Ankara’daki soruşturmanın sonuçları darbenin ana davasına
dönüşecek.
Ana davada darbecilerin lider kadrosu konumundaki isimler sanık
sandalyesinde olacak.
İstanbul, İzmir, Eskişehir, Diyarbakır, Malatya başta olmak üzere
diğer kentlerde de soruşturmalar yürüyor.
Bu dosyalardaki sanıkların bir bölümü de Ankara’da ana davada
yargılanacak.
Elbette Marmaris’te Cumhurbaşkanı Tayyip Erdoğan’a suikast
girişiminde bulunan sanıklar da.
Yaşanan diğer bazı olayların davalarının ise meydana geldiği
kentlerde görülmesi bekleniyor.
Ankara, bu nedenle tarihi bir yargılamaya sahne olacak.
Sincan Cezaevi Kampüsü içerisinde 900 kişilik bir duruşma salonu
için ihaleye çıkıldı.
Cezaevinin F ve T tipi bölümleri de soruşturma kapsamında
tutuklananlar için büyük oranda boşaltıldı.
Darbeye giden yol
Darbe girişimini sadece 15 Temmuz akşamında yaşanan, o akşam emir
veren ve emirleri uygulayanlarla sınırlı tutmak elbette mümkün
değil.
Cuntanın oluşumu, darbeye karar vermeden önce yürüttükleri
faaliyetler de soruşturmanın bir başka boyutu.
Yakın tarihte karanlıkta kalan, bir türlü aydınlatılamayan çok
sayıda şüpheli olay var.
Savcılıkların, “Bunlar yapmıştır” kolaylığına kaçmadan, bu
olaylarla cuntanın ve paralel devlet yapılanmasının (PDY)
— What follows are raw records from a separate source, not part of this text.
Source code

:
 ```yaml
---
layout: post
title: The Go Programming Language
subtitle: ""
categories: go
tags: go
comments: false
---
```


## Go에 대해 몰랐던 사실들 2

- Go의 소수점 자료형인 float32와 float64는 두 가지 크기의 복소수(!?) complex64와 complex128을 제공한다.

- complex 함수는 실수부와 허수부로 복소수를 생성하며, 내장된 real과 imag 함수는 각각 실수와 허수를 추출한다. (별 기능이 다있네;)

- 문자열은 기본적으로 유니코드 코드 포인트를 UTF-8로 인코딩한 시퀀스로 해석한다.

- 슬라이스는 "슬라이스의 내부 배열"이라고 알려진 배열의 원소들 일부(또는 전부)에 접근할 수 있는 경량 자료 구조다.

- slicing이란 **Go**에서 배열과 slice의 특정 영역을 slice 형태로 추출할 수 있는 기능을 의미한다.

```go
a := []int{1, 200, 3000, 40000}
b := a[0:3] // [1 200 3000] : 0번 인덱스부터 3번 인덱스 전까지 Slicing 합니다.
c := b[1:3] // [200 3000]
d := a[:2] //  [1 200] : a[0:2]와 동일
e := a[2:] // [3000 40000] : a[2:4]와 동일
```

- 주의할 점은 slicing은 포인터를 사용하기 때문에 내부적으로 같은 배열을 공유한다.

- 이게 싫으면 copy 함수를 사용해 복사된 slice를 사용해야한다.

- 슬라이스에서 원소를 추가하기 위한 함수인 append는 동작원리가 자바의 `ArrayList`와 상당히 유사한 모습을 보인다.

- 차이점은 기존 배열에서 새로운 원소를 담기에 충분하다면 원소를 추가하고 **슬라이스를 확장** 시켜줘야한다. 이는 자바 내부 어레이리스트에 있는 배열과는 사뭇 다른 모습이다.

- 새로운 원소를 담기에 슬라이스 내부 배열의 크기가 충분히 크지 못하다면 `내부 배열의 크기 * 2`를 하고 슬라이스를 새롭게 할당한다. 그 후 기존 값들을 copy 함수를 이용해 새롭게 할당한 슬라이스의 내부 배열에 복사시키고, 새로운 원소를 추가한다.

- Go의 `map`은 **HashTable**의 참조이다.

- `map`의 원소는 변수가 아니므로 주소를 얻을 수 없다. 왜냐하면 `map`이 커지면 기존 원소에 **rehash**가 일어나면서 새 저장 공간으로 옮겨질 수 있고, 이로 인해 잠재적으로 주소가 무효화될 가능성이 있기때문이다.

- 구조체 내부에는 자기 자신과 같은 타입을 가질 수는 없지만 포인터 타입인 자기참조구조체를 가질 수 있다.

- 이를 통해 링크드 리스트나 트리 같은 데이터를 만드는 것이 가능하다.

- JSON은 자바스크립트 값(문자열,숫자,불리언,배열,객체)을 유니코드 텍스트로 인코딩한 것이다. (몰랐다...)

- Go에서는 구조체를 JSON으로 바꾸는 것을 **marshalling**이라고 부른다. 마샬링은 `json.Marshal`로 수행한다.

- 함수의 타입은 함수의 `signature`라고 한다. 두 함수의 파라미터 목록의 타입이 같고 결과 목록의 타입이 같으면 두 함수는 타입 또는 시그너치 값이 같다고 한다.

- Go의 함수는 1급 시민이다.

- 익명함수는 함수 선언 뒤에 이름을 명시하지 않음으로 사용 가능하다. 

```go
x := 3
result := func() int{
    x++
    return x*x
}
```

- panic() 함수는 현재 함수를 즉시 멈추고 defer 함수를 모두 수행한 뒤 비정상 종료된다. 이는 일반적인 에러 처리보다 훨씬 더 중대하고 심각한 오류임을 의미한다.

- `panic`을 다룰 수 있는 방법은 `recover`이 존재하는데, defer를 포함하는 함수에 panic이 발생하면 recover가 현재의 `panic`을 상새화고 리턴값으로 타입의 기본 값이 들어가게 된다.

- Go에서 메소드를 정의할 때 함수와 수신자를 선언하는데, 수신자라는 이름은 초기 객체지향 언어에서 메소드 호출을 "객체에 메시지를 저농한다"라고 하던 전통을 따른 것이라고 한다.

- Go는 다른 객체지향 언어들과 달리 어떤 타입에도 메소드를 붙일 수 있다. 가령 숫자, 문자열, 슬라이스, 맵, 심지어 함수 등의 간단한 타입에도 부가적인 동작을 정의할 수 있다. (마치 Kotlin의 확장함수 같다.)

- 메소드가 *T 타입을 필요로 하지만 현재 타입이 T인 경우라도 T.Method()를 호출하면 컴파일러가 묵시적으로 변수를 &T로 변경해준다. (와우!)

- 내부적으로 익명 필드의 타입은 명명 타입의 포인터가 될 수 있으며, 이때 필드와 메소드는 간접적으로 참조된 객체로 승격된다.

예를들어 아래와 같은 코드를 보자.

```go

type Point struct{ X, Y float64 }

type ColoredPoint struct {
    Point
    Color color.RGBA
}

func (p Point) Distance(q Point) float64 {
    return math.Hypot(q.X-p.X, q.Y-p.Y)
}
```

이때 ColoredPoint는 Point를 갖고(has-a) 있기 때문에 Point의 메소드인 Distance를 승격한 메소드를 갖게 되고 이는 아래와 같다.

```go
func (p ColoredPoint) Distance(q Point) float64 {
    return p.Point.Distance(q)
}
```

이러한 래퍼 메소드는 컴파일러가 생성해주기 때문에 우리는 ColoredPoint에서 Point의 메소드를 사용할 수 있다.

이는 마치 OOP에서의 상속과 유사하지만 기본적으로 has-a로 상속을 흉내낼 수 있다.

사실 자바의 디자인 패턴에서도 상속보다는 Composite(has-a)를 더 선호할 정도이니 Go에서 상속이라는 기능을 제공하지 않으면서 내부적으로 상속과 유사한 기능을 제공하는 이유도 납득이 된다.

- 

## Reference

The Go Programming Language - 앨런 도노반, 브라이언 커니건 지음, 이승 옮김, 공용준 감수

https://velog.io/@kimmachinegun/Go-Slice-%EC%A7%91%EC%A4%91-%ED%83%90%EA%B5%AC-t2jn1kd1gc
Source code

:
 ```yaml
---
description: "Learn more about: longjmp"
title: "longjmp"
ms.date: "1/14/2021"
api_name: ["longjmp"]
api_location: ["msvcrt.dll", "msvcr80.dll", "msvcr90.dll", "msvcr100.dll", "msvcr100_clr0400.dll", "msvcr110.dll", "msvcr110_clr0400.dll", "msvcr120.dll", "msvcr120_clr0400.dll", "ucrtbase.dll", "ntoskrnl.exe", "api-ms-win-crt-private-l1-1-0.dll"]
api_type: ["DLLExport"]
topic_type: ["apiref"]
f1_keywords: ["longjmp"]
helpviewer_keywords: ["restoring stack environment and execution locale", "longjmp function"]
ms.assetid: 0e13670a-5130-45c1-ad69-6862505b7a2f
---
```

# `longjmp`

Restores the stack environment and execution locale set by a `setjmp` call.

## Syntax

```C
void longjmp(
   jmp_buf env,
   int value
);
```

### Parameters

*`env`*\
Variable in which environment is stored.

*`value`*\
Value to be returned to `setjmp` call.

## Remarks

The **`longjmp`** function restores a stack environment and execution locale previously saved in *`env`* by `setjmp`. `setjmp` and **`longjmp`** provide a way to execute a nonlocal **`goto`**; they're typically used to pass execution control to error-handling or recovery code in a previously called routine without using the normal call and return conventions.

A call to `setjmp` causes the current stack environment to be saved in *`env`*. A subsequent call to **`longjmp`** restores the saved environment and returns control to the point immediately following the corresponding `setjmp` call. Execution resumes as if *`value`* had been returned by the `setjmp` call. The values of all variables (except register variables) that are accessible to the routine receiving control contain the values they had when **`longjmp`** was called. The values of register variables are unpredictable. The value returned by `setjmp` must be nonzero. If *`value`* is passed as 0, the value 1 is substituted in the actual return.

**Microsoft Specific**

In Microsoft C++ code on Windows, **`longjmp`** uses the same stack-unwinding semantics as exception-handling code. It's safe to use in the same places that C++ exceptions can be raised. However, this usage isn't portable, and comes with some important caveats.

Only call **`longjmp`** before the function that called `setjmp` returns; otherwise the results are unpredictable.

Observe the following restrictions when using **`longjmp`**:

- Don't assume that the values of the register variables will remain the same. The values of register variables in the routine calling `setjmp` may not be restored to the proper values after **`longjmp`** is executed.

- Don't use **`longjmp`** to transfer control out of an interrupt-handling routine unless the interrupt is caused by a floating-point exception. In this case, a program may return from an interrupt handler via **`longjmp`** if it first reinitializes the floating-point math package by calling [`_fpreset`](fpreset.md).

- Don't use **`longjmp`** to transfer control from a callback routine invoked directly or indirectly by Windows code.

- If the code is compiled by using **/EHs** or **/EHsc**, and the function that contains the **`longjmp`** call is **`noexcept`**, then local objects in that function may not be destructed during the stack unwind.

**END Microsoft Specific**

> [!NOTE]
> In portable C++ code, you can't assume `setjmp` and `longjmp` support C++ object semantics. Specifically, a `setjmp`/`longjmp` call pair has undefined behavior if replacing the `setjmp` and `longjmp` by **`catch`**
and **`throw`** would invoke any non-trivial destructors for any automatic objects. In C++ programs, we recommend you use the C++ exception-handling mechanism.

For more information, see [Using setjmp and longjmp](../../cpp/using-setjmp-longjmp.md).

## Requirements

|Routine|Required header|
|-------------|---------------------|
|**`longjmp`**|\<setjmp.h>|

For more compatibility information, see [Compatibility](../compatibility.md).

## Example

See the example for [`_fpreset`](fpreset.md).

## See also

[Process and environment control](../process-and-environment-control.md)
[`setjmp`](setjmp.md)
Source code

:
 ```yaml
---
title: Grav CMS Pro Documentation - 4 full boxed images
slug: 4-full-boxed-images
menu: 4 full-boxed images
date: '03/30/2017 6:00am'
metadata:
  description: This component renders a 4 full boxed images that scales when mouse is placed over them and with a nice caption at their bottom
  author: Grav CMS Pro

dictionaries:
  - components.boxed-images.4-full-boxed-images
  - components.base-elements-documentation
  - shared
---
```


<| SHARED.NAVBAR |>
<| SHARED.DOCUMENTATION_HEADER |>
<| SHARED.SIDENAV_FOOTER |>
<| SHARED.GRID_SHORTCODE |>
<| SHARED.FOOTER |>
bağlantısını araştırması zorunlu.
Malatya Zirve Yayınevi cinayeti, Hrant Dink cinayeti, kumpas
soruşturmaları, Gezi olayları sırasında yapılan ölçüsüz
müdahaleler, Uludere’de köylülerin bombalanması, Rus uçağının
düşürülmesi...
Hükümet çevrelerinde çok sayıda isim, bu olayların her birine
yönelik kendilerinde de soru işaretleri olduğunu belirtiyor.